Exercise brief.
Look through the records and copy each line with the string "对象资源管理器" in it.

Pictures paired with source code:

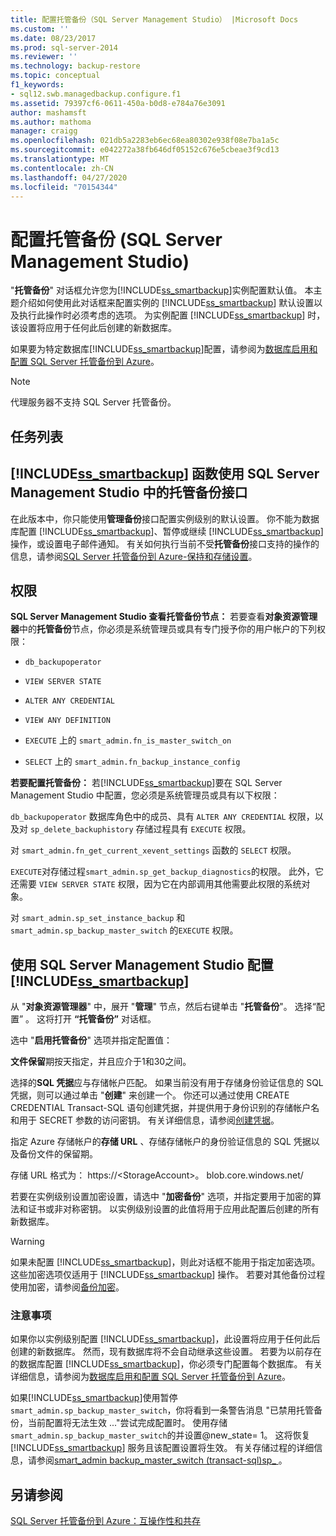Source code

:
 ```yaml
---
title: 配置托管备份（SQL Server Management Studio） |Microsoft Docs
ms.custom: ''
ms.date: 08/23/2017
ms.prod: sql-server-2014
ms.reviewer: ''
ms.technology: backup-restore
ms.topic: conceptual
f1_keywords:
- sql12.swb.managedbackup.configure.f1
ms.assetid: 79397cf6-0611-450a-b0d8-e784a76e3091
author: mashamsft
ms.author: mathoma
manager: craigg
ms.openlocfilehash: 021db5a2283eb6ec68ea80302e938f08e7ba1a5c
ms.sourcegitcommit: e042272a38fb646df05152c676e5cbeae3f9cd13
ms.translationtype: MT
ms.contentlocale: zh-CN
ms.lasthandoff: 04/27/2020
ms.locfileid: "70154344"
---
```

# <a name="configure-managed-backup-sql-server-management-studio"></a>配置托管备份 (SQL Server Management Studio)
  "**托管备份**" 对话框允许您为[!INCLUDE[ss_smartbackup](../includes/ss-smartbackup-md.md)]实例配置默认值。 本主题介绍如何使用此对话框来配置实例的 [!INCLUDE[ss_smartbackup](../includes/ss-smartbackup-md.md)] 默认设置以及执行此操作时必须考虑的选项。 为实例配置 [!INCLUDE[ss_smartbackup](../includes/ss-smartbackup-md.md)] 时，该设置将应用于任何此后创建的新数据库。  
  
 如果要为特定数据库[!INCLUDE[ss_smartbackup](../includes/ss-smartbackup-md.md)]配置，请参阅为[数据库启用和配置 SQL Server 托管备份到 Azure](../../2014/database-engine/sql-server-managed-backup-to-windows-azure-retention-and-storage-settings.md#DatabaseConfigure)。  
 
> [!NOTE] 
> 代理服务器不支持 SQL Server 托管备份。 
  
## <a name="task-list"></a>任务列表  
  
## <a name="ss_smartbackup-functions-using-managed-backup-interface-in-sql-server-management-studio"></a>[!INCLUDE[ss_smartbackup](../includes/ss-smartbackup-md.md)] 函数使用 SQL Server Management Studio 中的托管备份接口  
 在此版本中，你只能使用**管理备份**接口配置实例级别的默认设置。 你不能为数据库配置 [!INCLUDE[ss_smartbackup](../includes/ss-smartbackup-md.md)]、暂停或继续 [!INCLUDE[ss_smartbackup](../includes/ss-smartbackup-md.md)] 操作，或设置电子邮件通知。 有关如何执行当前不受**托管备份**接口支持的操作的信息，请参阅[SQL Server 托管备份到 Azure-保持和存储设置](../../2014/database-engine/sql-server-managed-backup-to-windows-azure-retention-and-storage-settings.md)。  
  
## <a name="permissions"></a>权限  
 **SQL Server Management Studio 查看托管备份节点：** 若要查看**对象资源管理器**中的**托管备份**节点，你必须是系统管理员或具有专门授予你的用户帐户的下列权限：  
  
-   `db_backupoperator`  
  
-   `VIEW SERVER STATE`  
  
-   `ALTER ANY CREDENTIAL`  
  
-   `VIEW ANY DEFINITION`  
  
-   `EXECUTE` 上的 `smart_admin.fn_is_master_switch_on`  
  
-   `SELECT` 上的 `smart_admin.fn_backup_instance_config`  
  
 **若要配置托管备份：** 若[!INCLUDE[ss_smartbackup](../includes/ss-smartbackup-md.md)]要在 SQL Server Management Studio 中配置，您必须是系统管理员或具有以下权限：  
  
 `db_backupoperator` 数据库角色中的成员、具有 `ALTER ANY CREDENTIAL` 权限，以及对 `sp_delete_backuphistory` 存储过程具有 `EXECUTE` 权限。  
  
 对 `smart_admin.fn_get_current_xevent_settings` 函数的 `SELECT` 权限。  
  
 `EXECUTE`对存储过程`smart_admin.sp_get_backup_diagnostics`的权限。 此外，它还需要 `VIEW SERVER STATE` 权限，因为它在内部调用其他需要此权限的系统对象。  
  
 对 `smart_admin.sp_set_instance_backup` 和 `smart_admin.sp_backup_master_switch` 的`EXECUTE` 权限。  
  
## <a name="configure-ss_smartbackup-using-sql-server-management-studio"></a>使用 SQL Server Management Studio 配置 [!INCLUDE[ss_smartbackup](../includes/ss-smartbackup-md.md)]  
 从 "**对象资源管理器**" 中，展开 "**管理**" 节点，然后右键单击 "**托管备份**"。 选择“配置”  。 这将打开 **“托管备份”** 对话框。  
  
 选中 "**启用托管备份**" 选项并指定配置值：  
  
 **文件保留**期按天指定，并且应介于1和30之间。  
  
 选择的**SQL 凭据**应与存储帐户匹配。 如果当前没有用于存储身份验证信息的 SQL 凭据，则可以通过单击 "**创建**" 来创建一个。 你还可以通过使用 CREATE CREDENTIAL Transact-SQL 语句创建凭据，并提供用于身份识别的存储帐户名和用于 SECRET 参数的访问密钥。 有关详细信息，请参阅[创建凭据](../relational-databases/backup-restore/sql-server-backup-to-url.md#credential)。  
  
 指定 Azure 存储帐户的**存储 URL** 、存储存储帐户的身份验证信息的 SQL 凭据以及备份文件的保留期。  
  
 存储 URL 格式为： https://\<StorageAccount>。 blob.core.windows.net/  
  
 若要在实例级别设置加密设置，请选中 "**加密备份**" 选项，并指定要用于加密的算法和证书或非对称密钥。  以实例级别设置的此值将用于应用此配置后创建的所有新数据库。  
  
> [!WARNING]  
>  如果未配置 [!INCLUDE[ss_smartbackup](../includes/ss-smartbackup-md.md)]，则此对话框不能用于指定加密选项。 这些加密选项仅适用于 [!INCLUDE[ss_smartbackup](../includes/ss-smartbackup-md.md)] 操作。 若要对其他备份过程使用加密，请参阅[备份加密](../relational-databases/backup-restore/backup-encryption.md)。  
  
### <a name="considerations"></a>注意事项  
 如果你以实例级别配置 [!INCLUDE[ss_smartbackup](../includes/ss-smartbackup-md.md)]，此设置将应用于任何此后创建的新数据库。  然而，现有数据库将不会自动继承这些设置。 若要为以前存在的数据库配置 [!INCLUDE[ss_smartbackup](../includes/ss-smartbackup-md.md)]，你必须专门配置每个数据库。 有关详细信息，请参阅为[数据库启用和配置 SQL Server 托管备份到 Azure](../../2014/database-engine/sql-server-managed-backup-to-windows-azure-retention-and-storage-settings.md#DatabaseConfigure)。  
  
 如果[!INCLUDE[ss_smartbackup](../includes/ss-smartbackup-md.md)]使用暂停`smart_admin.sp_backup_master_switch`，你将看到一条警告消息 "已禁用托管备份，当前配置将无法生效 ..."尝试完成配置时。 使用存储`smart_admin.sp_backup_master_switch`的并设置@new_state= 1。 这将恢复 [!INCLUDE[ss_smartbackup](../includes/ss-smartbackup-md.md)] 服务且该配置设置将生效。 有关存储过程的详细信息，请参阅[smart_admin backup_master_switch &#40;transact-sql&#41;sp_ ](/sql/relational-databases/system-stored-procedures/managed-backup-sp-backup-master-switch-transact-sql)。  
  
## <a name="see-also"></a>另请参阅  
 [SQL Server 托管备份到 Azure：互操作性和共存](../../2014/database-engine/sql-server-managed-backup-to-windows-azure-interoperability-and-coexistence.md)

Response.
 **SQL Server Management Studio 查看托管备份节点：** 若要查看**对象资源管理器**中的**托管备份**节点，你必须是系统管理员或具有专门授予你的用户帐户的下列权限：  
 从 "**对象资源管理器**" 中，展开 "**管理**" 节点，然后右键单击 "**托管备份**"。 选择“配置”  。 这将打开 **“托管备份”** 对话框。  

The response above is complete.